-- Exercise materials follows --

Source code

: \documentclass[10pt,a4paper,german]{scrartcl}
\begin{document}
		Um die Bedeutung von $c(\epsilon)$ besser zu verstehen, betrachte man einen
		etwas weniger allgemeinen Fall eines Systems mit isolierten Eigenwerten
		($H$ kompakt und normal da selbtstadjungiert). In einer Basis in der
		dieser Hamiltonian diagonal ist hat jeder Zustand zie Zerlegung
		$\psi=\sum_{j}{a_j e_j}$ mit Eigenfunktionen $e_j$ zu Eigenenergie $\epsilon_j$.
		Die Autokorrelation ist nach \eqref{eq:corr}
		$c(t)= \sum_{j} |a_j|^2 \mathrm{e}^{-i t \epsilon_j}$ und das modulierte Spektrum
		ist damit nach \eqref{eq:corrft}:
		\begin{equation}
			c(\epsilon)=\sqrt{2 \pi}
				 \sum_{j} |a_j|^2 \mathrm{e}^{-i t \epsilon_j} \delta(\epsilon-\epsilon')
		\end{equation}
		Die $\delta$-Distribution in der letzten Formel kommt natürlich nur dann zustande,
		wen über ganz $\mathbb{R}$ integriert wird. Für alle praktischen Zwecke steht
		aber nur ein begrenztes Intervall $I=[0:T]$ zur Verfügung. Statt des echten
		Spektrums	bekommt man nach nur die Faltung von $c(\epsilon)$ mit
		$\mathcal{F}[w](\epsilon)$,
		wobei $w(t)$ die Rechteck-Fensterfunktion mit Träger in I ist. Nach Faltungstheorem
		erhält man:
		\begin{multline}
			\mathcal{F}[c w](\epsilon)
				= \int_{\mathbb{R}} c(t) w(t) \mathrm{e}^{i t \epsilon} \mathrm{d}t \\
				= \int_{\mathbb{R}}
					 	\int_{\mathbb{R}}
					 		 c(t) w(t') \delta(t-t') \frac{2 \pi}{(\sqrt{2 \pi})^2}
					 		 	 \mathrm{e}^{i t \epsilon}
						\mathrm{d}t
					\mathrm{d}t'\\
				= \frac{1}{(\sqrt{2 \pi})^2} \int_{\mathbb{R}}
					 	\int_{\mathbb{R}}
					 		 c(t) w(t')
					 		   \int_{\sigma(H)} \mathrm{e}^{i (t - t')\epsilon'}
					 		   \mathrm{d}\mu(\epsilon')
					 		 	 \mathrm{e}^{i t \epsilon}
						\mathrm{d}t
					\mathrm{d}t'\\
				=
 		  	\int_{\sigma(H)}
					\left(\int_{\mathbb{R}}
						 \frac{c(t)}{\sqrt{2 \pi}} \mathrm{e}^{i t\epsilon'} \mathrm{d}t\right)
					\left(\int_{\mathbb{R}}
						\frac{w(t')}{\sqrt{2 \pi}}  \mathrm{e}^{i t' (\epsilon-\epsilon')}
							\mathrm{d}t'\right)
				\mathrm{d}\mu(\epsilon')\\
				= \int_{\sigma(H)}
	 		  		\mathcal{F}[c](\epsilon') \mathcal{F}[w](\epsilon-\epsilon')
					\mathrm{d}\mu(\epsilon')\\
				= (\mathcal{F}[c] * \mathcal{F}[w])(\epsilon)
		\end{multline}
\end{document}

-- Exercise materials concluded --

Task statement.
Should a line in the material contain "begin", copy it.

Response to this task.
\begin{document}
		\begin{equation}
		\begin{multline}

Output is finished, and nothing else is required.